_WHAT THE TASK REQUIRES:_
For the entries below, repeat exactly each line starting with the one that contains "- :star: The" and going on through the one that contains "Mit Humor und", and no others.

_Data items:_

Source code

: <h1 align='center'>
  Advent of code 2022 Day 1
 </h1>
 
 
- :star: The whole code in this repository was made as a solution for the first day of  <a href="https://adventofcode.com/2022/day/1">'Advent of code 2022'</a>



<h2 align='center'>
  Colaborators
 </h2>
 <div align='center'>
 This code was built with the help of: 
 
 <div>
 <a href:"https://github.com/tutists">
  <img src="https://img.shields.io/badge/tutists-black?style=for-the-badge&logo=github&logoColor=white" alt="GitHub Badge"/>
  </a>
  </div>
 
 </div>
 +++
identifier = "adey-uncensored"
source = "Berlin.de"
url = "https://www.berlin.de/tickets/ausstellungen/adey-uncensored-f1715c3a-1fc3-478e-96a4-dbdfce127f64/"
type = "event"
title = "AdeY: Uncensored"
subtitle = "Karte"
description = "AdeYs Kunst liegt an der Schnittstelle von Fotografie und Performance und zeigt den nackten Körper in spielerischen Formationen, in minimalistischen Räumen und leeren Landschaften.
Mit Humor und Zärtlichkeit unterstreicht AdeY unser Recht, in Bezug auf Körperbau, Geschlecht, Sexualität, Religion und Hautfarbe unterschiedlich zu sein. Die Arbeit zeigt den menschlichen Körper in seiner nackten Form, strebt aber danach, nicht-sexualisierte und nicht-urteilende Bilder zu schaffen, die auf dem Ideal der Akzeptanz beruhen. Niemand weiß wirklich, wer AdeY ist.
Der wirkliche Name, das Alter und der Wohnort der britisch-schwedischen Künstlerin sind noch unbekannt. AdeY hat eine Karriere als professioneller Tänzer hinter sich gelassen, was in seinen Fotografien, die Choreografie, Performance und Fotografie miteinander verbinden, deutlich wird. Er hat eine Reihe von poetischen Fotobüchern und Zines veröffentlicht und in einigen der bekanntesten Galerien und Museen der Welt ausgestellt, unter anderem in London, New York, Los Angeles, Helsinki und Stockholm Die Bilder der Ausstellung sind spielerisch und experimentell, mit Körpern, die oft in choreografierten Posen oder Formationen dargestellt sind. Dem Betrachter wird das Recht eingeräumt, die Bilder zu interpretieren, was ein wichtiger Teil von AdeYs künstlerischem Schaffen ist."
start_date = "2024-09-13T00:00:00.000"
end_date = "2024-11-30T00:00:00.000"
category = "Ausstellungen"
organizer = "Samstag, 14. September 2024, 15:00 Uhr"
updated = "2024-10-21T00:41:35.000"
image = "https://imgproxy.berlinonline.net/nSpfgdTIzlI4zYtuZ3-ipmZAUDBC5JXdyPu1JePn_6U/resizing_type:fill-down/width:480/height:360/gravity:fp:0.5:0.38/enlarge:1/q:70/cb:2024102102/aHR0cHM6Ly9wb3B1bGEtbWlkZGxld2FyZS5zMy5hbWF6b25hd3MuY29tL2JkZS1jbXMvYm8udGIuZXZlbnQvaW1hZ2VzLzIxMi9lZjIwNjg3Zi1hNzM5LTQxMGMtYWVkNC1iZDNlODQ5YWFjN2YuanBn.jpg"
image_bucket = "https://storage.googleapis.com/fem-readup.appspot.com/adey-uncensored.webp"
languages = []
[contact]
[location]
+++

_TASK SOLUTION:_
- :star: The whole code in this repository was made as a solution for the first day of  <a href="https://adventofcode.com/2022/day/1">'Advent of code 2022'</a>



<h2 align='center'>
  Colaborators
 </h2>
 <div align='center'>
 This code was built with the help of: 
 
 <div>
 <a href:"https://github.com/tutists">
  <img src="https://img.shields.io/badge/tutists-black?style=for-the-badge&logo=github&logoColor=white" alt="GitHub Badge"/>
  </a>
  </div>
 
 </div>
 +++
identifier = "adey-uncensored"
source = "Berlin.de"
url = "https://www.berlin.de/tickets/ausstellungen/adey-uncensored-f1715c3a-1fc3-478e-96a4-dbdfce127f64/"
type = "event"
title = "AdeY: Uncensored"
subtitle = "Karte"
description = "AdeYs Kunst liegt an der Schnittstelle von Fotografie und Performance und zeigt den nackten Körper in spielerischen Formationen, in minimalistischen Räumen und leeren Landschaften.
Mit Humor und Zärtlichkeit unterstreicht AdeY unser Recht, in Bezug auf Körperbau, Geschlecht, Sexualität, Religion und Hautfarbe unterschiedlich zu sein. Die Arbeit zeigt den menschlichen Körper in seiner nackten Form, strebt aber danach, nicht-sexualisierte und nicht-urteilende Bilder zu schaffen, die auf dem Ideal der Akzeptanz beruhen. Niemand weiß wirklich, wer AdeY ist.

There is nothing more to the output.